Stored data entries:
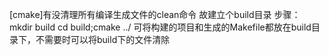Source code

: [cmake]有没清理所有编译生成文件的clean命令
故建立个build目录
步骤：
mkdir build
cd build;cmake ../
可将构建的项目和生成的Makefile都放在build目录下，不需要时可以将build下的文件清除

#### What to work on:
The response should repeat each record precisely and contain no pictures.

#### Response below:
Source code

: [cmake]有没清理所有编译生成文件的clean命令
故建立个build目录
步骤：
mkdir build
cd build;cmake ../
可将构建的项目和生成的Makefile都放在build目录下，不需要时可以将build下的文件清除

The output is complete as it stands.